### Aim of the task
Find the lines of the listing that contain the string "Josh", and return them.

### Dataset entries
- Opening Delimiter -

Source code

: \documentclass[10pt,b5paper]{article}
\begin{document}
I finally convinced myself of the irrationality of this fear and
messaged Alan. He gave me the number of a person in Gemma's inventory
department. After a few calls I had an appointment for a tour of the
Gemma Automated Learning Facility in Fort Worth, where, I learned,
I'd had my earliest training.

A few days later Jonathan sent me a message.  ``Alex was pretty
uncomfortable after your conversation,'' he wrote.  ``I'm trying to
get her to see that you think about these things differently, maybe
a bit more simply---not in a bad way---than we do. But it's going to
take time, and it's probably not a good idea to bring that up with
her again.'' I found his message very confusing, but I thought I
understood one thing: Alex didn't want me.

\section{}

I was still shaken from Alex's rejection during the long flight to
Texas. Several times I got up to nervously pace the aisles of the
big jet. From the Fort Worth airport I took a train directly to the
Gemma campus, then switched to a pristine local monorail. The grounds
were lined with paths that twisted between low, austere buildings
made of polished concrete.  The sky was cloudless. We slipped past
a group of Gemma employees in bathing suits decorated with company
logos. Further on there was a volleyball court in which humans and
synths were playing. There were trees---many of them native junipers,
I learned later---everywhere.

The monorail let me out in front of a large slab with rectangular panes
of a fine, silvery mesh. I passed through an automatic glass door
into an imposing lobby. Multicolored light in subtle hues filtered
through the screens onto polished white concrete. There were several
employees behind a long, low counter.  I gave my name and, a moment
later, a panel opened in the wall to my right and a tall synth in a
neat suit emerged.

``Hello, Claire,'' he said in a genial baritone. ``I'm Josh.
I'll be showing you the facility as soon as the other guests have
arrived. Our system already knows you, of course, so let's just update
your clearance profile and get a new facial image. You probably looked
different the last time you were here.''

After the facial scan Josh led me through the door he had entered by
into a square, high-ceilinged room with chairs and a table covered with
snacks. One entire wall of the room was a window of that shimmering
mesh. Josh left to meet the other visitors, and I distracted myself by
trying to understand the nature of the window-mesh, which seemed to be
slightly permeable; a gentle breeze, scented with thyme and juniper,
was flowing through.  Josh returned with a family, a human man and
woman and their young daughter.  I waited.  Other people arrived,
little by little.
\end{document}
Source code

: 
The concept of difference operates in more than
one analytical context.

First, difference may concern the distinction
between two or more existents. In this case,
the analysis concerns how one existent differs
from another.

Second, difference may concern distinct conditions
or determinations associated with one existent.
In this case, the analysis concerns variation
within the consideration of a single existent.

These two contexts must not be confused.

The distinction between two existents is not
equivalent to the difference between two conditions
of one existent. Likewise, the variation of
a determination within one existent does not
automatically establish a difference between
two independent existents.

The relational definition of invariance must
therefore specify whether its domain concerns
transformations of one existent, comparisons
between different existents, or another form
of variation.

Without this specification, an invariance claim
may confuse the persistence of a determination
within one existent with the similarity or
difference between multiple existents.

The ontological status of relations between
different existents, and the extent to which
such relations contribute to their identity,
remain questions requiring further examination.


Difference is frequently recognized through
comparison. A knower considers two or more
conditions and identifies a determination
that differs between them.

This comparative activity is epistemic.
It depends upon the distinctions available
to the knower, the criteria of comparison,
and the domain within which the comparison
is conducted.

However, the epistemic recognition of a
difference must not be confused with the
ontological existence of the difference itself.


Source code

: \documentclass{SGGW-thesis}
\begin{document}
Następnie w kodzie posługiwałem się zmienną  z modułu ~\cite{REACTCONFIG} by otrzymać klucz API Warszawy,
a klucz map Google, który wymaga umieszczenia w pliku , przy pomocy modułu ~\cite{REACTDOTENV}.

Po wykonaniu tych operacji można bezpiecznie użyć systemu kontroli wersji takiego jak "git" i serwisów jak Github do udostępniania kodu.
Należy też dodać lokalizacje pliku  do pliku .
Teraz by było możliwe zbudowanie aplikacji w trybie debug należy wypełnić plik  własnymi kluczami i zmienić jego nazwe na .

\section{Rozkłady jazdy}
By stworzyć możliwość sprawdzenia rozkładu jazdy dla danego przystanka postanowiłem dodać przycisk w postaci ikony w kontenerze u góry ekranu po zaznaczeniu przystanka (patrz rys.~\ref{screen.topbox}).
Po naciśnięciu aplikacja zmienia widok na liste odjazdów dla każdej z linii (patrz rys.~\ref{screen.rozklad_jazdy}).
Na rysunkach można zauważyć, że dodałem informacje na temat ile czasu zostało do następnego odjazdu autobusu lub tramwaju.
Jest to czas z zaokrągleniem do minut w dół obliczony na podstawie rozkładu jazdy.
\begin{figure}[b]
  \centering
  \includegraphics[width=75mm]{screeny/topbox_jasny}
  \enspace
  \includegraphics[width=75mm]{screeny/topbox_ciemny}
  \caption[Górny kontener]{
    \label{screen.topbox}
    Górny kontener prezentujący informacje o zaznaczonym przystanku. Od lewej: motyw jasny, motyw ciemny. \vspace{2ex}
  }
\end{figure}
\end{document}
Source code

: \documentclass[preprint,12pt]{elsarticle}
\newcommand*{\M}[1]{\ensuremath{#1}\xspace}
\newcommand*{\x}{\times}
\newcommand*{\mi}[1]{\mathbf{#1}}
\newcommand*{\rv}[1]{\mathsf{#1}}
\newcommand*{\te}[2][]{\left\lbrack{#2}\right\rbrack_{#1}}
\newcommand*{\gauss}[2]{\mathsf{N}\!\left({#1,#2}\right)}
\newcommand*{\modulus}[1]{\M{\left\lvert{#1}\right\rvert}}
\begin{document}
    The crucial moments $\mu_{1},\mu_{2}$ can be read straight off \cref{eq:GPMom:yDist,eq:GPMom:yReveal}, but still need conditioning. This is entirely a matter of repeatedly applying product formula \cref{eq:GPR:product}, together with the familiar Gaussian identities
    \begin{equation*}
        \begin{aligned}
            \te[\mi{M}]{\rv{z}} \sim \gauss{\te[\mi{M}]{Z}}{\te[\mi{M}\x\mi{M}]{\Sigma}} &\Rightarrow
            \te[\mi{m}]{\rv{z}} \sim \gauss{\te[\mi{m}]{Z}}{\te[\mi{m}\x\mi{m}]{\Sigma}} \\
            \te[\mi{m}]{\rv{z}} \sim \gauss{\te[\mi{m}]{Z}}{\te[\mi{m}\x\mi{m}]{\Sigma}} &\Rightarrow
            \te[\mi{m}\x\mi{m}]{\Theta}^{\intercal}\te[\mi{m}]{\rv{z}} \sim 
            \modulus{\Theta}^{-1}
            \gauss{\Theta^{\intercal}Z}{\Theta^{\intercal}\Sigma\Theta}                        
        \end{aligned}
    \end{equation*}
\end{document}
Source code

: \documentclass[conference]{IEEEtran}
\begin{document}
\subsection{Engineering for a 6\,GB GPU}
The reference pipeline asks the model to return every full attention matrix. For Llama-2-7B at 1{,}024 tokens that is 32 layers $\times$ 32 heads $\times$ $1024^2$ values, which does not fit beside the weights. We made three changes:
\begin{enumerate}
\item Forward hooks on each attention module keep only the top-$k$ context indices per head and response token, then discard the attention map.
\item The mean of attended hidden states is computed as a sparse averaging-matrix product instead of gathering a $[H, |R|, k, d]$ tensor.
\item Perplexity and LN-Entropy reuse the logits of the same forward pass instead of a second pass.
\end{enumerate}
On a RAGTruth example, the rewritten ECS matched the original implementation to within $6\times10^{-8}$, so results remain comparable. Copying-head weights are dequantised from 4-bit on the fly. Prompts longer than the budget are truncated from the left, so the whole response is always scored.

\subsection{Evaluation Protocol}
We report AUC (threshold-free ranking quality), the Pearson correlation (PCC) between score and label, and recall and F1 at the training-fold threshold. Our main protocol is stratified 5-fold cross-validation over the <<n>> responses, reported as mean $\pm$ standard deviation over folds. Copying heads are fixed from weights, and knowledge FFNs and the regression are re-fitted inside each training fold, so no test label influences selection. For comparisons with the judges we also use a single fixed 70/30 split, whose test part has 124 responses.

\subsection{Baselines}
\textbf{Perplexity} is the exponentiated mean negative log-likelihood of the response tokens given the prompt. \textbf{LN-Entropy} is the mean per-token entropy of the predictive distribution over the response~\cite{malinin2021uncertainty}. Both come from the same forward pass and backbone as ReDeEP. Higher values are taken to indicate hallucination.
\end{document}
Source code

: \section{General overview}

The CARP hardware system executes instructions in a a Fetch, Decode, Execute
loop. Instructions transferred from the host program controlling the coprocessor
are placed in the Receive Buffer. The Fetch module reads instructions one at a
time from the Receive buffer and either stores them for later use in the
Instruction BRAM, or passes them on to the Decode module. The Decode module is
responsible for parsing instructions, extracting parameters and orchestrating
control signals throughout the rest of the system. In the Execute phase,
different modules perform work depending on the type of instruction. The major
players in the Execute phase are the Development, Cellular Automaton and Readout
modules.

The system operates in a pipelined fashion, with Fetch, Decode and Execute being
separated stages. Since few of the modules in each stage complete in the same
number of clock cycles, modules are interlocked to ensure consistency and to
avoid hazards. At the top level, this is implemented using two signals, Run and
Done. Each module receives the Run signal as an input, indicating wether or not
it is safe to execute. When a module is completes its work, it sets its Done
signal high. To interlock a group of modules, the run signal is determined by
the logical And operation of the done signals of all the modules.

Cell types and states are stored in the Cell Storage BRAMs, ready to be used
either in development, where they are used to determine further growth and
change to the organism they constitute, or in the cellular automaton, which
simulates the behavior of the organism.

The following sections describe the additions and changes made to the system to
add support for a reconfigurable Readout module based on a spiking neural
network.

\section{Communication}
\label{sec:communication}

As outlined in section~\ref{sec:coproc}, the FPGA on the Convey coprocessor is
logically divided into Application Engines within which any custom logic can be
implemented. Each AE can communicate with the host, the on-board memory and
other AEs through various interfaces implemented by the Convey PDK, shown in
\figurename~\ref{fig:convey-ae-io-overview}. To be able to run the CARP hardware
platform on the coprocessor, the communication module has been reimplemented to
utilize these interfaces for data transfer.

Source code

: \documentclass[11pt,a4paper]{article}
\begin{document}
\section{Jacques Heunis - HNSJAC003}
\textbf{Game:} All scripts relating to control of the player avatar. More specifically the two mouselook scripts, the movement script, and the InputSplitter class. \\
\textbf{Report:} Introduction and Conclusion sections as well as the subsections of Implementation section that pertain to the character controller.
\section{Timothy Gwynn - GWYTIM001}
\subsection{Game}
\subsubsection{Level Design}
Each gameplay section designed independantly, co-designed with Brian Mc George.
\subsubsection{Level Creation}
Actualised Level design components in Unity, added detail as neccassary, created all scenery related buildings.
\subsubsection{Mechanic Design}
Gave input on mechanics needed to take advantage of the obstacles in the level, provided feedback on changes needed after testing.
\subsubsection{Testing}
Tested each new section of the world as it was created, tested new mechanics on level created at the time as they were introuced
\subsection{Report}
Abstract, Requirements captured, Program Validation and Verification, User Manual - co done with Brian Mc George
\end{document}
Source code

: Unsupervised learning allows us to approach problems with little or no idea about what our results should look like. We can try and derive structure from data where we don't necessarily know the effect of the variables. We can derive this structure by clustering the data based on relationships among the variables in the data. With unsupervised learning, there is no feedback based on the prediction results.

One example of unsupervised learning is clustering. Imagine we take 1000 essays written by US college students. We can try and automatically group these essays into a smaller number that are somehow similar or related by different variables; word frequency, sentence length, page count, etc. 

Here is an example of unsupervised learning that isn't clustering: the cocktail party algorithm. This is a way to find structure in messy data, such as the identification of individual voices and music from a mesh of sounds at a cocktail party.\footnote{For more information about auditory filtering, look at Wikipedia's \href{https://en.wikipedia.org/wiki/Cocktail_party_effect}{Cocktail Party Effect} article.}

- Closing Delimiter -

### Answer to this problem
``Hello, Claire,'' he said in a genial baritone. ``I'm Josh.
After the facial scan Josh led me through the door he had entered by
mesh. Josh left to meet the other visitors, and I distracted myself by
was flowing through.  Josh returned with a family, a human man and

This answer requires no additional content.